All communities have policies in place that provide for required assistive animals as a reasonable accommodation due to a tenant(s) disability. A request form must be completed and given to C&C Realty so we can in turn verify the need for your assistive animal with your physician prior to it coming onto the property.
The following information is referenced from the Maine Human Rights Commission (MHRC).
Maine Human Rights Act (MHRA), requires that housing providers allow the use of assistance animals by individuals with qualified disabilities. There are some exceptions, but the general rule is one of inclusion which requires the service/assistance animal be allowed to be present.
MHRA defines "service animal" as a dog that has been individually trained to do work or perform tasks for the benefit of a person with a disability - including a physical, sensory, psychiatric, intellectual, or other mental disability. The work the dog is trained to do must be directly related to the person's disability. Examples include: assisting a person with vision loss in navigation, alerting a person with a hearing loss to the presence of people or sounds; providing physical assistance with balance and stability to a person that has a mobility disability; and remind a person with an intellectual disability to take medication.

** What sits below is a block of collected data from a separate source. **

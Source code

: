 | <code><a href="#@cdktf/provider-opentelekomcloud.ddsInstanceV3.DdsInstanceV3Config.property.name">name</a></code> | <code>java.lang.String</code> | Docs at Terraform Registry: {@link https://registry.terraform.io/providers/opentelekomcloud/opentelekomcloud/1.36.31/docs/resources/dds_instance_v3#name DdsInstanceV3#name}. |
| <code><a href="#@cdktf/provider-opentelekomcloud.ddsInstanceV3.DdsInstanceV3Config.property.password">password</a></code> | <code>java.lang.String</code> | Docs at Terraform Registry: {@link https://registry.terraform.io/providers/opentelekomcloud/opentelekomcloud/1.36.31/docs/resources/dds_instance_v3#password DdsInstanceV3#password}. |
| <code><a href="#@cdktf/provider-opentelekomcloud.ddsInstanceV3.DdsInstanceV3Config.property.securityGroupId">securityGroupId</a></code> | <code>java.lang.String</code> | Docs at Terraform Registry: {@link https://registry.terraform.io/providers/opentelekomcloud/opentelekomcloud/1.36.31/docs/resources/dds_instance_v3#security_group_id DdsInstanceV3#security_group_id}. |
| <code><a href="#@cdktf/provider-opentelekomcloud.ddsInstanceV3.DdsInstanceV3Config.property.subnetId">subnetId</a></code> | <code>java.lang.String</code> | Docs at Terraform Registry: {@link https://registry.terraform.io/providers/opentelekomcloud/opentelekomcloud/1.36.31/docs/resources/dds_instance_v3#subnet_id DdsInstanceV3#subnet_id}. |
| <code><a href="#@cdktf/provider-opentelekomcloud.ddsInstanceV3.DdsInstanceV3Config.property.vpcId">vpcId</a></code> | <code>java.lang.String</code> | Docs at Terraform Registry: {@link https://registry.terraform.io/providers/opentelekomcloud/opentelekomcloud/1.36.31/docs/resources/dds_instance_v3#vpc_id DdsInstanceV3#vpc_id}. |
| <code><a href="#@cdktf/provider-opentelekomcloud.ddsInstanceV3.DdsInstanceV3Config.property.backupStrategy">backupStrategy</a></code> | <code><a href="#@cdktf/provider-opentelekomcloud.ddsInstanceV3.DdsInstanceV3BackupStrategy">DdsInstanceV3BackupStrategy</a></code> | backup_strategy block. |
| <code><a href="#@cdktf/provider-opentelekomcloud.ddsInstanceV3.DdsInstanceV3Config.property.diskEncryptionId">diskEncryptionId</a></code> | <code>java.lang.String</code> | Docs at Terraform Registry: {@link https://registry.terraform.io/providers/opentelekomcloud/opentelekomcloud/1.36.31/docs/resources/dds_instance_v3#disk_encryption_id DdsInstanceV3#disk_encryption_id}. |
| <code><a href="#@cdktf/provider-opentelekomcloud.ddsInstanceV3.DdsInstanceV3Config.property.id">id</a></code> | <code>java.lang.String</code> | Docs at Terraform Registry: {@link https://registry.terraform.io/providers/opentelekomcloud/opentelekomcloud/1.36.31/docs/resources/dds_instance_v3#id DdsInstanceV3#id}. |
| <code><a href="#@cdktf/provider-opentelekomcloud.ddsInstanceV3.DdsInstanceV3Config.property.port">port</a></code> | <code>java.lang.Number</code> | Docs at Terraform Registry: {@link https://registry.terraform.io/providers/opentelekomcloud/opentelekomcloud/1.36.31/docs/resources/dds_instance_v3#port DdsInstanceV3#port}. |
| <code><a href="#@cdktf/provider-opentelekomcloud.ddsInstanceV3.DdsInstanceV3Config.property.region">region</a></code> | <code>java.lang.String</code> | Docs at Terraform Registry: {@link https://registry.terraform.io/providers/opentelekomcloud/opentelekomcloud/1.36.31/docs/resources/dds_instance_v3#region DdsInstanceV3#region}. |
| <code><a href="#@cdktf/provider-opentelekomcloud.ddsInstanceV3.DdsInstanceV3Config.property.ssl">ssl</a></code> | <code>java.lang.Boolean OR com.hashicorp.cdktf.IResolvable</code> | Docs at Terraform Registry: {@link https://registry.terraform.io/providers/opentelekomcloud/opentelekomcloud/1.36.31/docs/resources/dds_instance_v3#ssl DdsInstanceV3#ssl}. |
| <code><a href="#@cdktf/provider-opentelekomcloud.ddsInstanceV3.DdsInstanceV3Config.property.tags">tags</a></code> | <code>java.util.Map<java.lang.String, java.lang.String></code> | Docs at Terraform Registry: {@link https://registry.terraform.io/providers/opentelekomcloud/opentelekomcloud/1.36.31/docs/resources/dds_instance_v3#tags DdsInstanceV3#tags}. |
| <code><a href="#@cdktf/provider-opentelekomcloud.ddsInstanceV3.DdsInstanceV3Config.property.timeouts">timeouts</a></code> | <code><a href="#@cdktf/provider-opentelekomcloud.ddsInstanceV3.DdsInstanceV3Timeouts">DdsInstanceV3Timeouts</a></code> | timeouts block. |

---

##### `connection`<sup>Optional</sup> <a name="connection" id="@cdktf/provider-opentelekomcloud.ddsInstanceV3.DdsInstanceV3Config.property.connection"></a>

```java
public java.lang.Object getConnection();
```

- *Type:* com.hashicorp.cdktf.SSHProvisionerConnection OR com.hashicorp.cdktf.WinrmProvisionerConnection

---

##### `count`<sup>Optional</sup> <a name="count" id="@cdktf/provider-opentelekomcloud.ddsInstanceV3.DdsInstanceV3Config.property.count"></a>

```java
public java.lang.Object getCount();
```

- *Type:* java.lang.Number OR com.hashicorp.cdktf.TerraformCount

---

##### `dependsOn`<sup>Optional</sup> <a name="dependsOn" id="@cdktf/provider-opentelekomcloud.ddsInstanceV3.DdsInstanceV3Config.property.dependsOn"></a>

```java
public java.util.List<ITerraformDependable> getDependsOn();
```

Maine law separately defines a category of "assistance animals" often referred to as "emotional support," "comfort," or "therapy" animals. An assistance animal is an animal (dog, cat, bird, etc) that is EITHER determined necessary to mitigate the effects of a mental or physical disability by a physician, psychologist, physician assistant, nurse practitioner, or a licensed social worker; OR is individually trained to do work or perform tasks for the benefit of an individual with a physical or mental disability. This can include the types of externally-observable work service animals provide but can also include providing emotional support, well-being, comfort, or companionship related to an invisible disability (such as depression, anxiety, and certain phobias). Assistance animals can, but don't always, have special training to perform tasks that assist people with disabilities.
A housing provider is required to allow a tenant to be accompanied by an assistance/service animal if the animal is necessary to allow the disabled person to enjoy the benefits of the housing. A service/assistance animal is an aid that helps a person with a disability access the housing accommodation, like a wheelchair or cane. Assistance animals are not pets; so pet policies do not apply to them.
A person who knowingly misrepresents as a service animal, any animal that does not meet the definition of "service animal", as defined in Title 5, section 4553, commits a civil violation. Misrepresentation as a service animal or an assistance animal includes, but is not limited to: creating documents that falsely represent that an animal is a service animal or an assistance animal, and knowingly providing false documents to another person. For a civil violation under this section, a fine of not more than $1,000 for each occurrence may be adjudged.